====== Data records ======

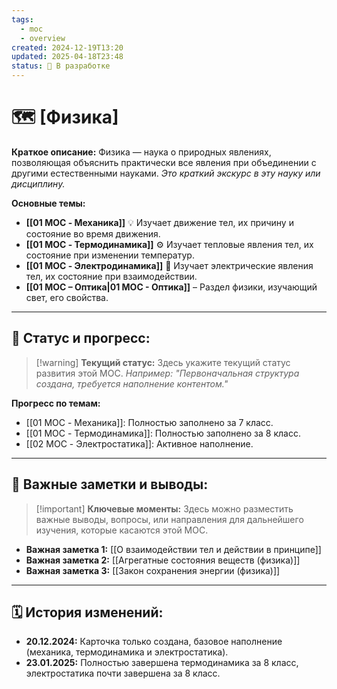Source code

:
 ```yaml
---
tags:
  - moc
  - overview
created: 2024-12-19T13:20
updated: 2025-04-18T23:48
status: 🚧 В разработке
---
```


# 🗺️ **[Физика]**

**Краткое описание:**  Физика — наука о природных явлениях, позволяющая объяснить практически все явления при объединении с другими естественными науками. *Это краткий экскурс в эту науку или дисциплину.*

**Основные темы:**

- **[[01 MOC - Механика]]** 💡  Изучает движение тел, их причину и состояние во время движения.
- **[[01 MOC - Термодинамика]]** ⚙️  Изучает тепловые явления тел, их состояние при изменении температур.
- **[[01 MOC - Электродинамика]]**  🎯 Изучает электрические явления тел, их состояние при взаимодействии.
- **[[01 МОС – Оптика|01 МОС - Оптика]]** – Раздел физики, изучающий свет, его свойства.

---


## 🚦 **Статус и прогресс:**

> [!warning] **Текущий статус:**  Здесь укажите текущий статус развития этой MOC. _Например: "Первоначальная структура создана, требуется наполнение контентом."_

**Прогресс по темам:**
 
- [[01 MOC - Механика]]:  Полностью заполнено за 7 класс.
- [[01 MOC - Термодинамика]]:  Полностью заполнено за 8 класс.
- [[02 MOC - Электростатика]]:  Активное наполнение.

---

## 📌 **Важные заметки и выводы:**

> [!important] **Ключевые моменты:** Здесь можно разместить важные выводы, вопросы, или направления для дальнейшего изучения, которые касаются этой MOC.

- **Важная заметка 1:** [[О взаимодействии тел и действии в принципе]]
- **Важная заметка 2:** [[Агрегатные состояния веществ (физика)]]
- **Важная заметка 3:** [[Закон сохранения энергии (физика)]]

---

## 🗓️ **История изменений:**

- **20.12.2024:**  Карточка только создана, базовое наполнение (механика, термодинамика и электростатика).
- **23.01.2025:**  Полностью завершена термодинамика за 8 класс, электростатика почти завершена за 8 класс.
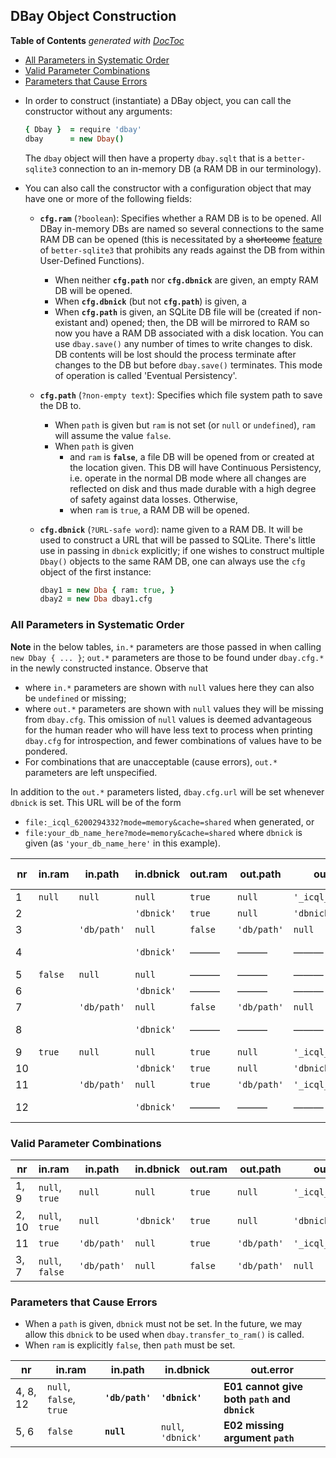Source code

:
## DBay Object Construction

<!-- START doctoc generated TOC please keep comment here to allow auto update -->
<!-- DON'T EDIT THIS SECTION, INSTEAD RE-RUN doctoc TO UPDATE -->
**Table of Contents**  *generated with [DocToc](https://github.com/thlorenz/doctoc)*

- [All Parameters in Systematic Order](#all-parameters-in-systematic-order)
- [Valid Parameter Combinations](#valid-parameter-combinations)
- [Parameters that Cause Errors](#parameters-that-cause-errors)

<!-- END doctoc generated TOC please keep comment here to allow auto update -->

* In order to construct (instantiate) a DBay object, you can call the constructor without any arguments:

  ```coffee
  { Dbay }  = require 'dbay'
  dbay      = new Dbay()
  ```

  The `dbay` object will then have a property `dbay.sqlt` that is a `better-sqlite3` connection to an
  in-memory DB (a RAM DB in our terminology).

* You can also call the constructor with a configuration object that may have one or more of the following
  fields:

  * **`cfg.ram`** (`?boolean`): Specifies whether a RAM DB is to be opened. All DBay in-memory DBs are named
    so several connections to the same RAM DB can be opened (this is necessitated by a <del>shortcome</del>
    <ins>feature</ins> of `better-sqlite3` that prohibits any reads against the DB from within User-Defined
    Functions).

    * When neither **`cfg.path`** nor **`cfg.dbnick`** are given, an empty RAM DB will be opened.
    * When **`cfg.dbnick`** (but not **`cfg.path`**) is given, a
    * When **`cfg.path`** is given, an SQLite DB file will be (created if non-existant and) opened; then,
      the DB will be mirrored to RAM so now you have a RAM DB associated with a disk location. You can use
      `dbay.save()` any number of times to write changes to disk. DB contents will be lost should the
      process terminate after changes to the DB but before `dbay.save()` terminates. This mode of operation
      is called 'Eventual Persistency'.

  * **`cfg.path`** (`?non-empty text`): Specifies which file system path to save the DB to.
    * When `path` is given but `ram` is not set (or `null` or `undefined`), `ram` will assume the value
      `false`.
    * When `path` is given
      * and `ram` is **`false`**, a file DB will be opened from or created at the location given. This DB
        will have Continuous Persistency, i.e. operate in the normal DB mode where all changes are reflected
        on disk and thus made durable with a high degree of safety against data losses. Otherwise,
      * when `ram` is `true`, a RAM DB will be opened.

  * **`cfg.dbnick`** (`?URL-safe word`): name given to a RAM DB. It will be used to construct a URL that
    will be passed to SQLite. There's little use in passing in `dbnick` explicitly; if one wishes to
    construct multiple `Dbay()` objects to the same RAM DB, one can always use the `cfg` object of the first
    instance:

    ```coffee
    dbay1 = new Dba { ram: true, }
    dbay2 = new Dba dbay1.cfg
    ```

### All Parameters in Systematic Order

**Note** in the below tables, `in.*` parameters are those passed in when calling `new Dbay { ... }`; `out.*`
parameters are those to be found under `dbay.cfg.*` in the newly constructed instance. Observe that

* where `in.*` parameters are shown with `null` values here they can also be `undefined` or missing;
* where `out.*` parameters are shown with `null` values they will be missing from `dbay.cfg`. This omission
  of `null` values is deemed advantageous for the human reader who will have less text to process when
  printing `dbay.cfg` for introspection, and fewer combinations of values have to be pondered.
* For combinations that are unacceptable (cause errors), `out.*` parameters are left unspecified.

In addition to the `out.*` parameters listed, `dbay.cfg.url` will be set whenever `dbnick` is set. This URL
will be of the form
* `file:_icql_6200294332?mode=memory&cache=shared` when generated, or
* `file:your_db_name_here?mode=memory&cache=shared` where `dbnick` is given (as `'your_db_name_here'` in
  this example).



|  nr |  in.ram |   in.path   | in.dbnick  | out.ram |   out.path  |      out.dbnick      | out.persistency | out.error | same as  |
| --- | ------- | ----------- | ---------- | ------- | ----------- | -------------------- | --------------- | --------- | -------- |
|   1 | `null`  | `null`      | `null`     | `true`  | `null`      | `'_icql_6200294332'` | none            | ———       | 1, 9     |
|   2 |         |             | `'dbnick'` | `true`  | `null`      | `'dbnick'`           | none            | ———       | 2, 10    |
|   3 |         | `'db/path'` | `null`     | `false` | `'db/path'` | `null`               | continuous      | ———       | 3, 7     |
|   4 |         |             | `'dbnick'` | ———     | ———         | ———                  | ———             | **E01**   | 4, 8, 12 |
|   5 | `false` | `null`      | `null`     | ———     | ———         | ———                  | ———             | **E02**   | 5, 6     |
|   6 |         |             | `'dbnick'` | ———     | ———         | ———                  | ———             | **E02**   | 5, 6     |
|   7 |         | `'db/path'` | `null`     | `false` | `'db/path'` | `null`               | continuous      | ———       | 3, 7     |
|   8 |         |             | `'dbnick'` | ———     | ———         | ———                  | ———             | **E01**   | 4, 8, 12 |
|   9 | `true`  | `null`      | `null`     | `true`  | `null`      | `'_icql_6200294332'` | none            | ———       | 1, 9     |
|  10 |         |             | `'dbnick'` | `true`  | `null`      | `'dbnick'`           | none            | ———       | 2, 10    |
|  11 |         | `'db/path'` | `null`     | `true`  | `'db/path'` | `'_icql_6200294332'` | eventual        | ———       | ———      |
|  12 |         |             | `'dbnick'` | ———     | ———         | ———                  | none            | **E01**   | 4, 8, 12 |



### Valid Parameter Combinations

|   nr  |      in.ram     |   in.path   | in.dbnick  | out.ram |   out.path  |      out.dbnick      | out.persistency |
| ----- | --------------- | ----------- | ---------- | ------- | ----------- | -------------------- | --------------- |
| 1, 9  | `null`, `true`  | `null`      | `null`     | `true`  | `null`      | `'_icql_6200294332'` | none            |
| 2, 10 | `null`, `true`  | `null`      | `'dbnick'` | `true`  | `null`      | `'dbnick'`           | none            |
| 11    | `true`          | `'db/path'` | `null`     | `true`  | `'db/path'` | `'_icql_6200294332'` | eventual        |
| 3, 7  | `null`, `false` | `'db/path'` | `null`     | `false` | `'db/path'` | `null`               | continuous      |


### Parameters that Cause Errors

* When a `path` is given, `dbnick` must not be set. In the future, we may allow this `dbnick` to be used when
  `dbay.transfer_to_ram()` is called.
* When `ram` is explicitly `false`, then `path` must be set.

|    nr    |          in.ram         |     in.path     |     in.dbnick      |                  out.error                   |
|----------|-------------------------|-----------------|--------------------|----------------------------------------------|
| 4, 8, 12 | `null`, `false`, `true` | **`'db/path'`** | **`'dbnick'`**     | **E01 cannot give both `path` and `dbnick`** |
| 5, 6     | `false`                 | **`null`**      | `null`, `'dbnick'` | **E02 missing argument `path`**              |









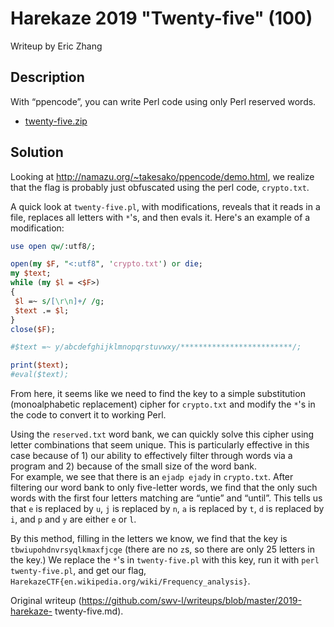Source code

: # Harekaze 2019 "Twenty-five" (100)

Writeup by Eric Zhang

## Description

With “ppencode”, you can write Perl code using only Perl reserved words.

- [twenty-five.zip](https://github.com/TeamHarekaze/HarekazeCTF2019-challenges/blob/master/twenty-five/attachments/twenty-five.zip)

## Solution

Looking at http://namazu.org/~takesako/ppencode/demo.html, we realize that the
flag is probably just obfuscated using the perl code, `crypto.txt`.

A quick look at `twenty-five.pl`, with modifications, reveals that it reads in
a file, replaces all letters with `*`'s, and then evals it. Here's an example
of a modification:

``` pl  
use open qw/:utf8/;

open(my $F, "<:utf8", 'crypto.txt') or die;  
my $text;  
while (my $l = <$F>)  
{  
 $l =~ s/[\r\n]+/ /g;  
 $text .= $l;  
}  
close($F);

#$text =~ y/abcdefghijklmnopqrstuvwxy/*************************/;

print($text);  
#eval($text);  
```

From here, it seems like we need to find the key to a simple substitution
(monoalphabetic replacement) cipher for `crypto.txt` and modify the `*`'s in
the code to convert it to working Perl.

Using the `reserved.txt` word bank, we can quickly solve this cipher using
letter combinations that seem unique. This is particularly effective in this
case because of 1) our ability to effectively filter through words via a
program and 2) because of the small size of the word bank.  
For example, we see that there is an `ejadp ejady` in `crypto.txt`. After
filtering our word bank to only five-letter words, we find that the only such
words with the first four letters matching are “untie” and “until”. This tells
us that `e` is replaced by `u`, `j` is replaced by `n`, `a` is replaced by
`t`, `d` is replaced by `i`, and `p` and `y` are either `e` or `l`.

By this method, filling in the letters we know, we find that the key is
`tbwiupohdnvrsyqlkmaxfjcge` (there are no `z`s, so there are only 25 letters
in the key.) We replace the `*`'s in `twenty-five.pl` with this key, run it
with `perl twenty-five.pl`, and get our flag,
`HarekazeCTF{en.wikipedia.org/wiki/Frequency_analysis}`.

Original writeup (https://github.com/swv-l/writeups/blob/master/2019-harekaze-
twenty-five.md).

======

=== Task prompt ===
Your reply must consist solely of the count of lines in the listing above that hold the string "used".

=== Result ===
2